--- Problem ---
Search the records for lines with the word "edges" and copy each match.

--- Extracted data ---
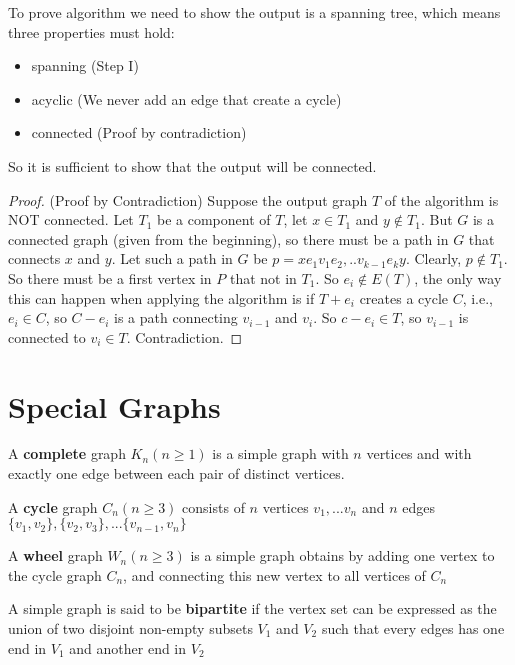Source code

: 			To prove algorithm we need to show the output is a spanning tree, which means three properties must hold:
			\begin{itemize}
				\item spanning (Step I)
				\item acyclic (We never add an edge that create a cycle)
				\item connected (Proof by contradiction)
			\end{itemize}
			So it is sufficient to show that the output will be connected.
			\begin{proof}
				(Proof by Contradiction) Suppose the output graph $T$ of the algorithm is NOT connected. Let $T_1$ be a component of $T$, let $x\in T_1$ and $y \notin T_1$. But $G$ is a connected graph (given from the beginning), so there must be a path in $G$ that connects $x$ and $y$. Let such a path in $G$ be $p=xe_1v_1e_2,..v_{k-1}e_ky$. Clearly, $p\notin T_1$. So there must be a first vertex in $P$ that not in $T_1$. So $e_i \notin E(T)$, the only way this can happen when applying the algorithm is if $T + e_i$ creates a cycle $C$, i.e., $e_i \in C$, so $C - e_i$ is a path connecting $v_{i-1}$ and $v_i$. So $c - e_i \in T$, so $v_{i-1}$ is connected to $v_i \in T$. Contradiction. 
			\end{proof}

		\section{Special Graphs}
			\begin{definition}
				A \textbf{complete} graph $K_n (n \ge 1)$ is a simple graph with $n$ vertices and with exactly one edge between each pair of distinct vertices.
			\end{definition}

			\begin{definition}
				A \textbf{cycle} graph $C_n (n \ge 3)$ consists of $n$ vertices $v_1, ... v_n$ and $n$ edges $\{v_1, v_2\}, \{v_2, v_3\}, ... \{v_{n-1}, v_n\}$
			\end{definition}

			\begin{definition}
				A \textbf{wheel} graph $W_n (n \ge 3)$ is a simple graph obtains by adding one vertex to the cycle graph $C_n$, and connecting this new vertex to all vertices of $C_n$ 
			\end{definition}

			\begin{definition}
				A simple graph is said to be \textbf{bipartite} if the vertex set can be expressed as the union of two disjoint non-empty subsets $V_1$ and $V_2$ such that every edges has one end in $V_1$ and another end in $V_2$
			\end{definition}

* * *

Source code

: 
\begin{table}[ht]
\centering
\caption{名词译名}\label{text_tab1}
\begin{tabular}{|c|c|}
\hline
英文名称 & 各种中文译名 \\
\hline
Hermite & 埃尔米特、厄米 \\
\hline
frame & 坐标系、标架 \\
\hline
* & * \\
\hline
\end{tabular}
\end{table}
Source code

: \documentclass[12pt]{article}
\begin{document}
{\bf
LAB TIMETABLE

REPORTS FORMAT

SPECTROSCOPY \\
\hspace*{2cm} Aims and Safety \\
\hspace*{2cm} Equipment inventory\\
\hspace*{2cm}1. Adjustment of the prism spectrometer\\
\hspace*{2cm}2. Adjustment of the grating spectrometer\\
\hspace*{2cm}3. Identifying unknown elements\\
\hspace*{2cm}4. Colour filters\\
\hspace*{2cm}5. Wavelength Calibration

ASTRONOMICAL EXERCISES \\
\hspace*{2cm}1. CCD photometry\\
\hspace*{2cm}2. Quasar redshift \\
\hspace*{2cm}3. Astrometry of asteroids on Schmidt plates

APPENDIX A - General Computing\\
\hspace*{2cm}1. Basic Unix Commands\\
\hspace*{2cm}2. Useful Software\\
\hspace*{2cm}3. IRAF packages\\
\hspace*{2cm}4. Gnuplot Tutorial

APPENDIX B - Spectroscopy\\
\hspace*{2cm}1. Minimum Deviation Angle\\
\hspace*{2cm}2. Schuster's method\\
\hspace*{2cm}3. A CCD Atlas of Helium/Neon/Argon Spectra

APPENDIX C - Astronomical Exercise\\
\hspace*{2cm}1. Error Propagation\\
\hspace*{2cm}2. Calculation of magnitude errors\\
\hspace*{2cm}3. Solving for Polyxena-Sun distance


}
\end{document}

--- Solution for this exercise ---
				A \textbf{cycle} graph $C_n (n \ge 3)$ consists of $n$ vertices $v_1, ... v_n$ and $n$ edges $\{v_1, v_2\}, \{v_2, v_3\}, ... \{v_{n-1}, v_n\}$
				A simple graph is said to be \textbf{bipartite} if the vertex set can be expressed as the union of two disjoint non-empty subsets $V_1$ and $V_2$ such that every edges has one end in $V_1$ and another end in $V_2$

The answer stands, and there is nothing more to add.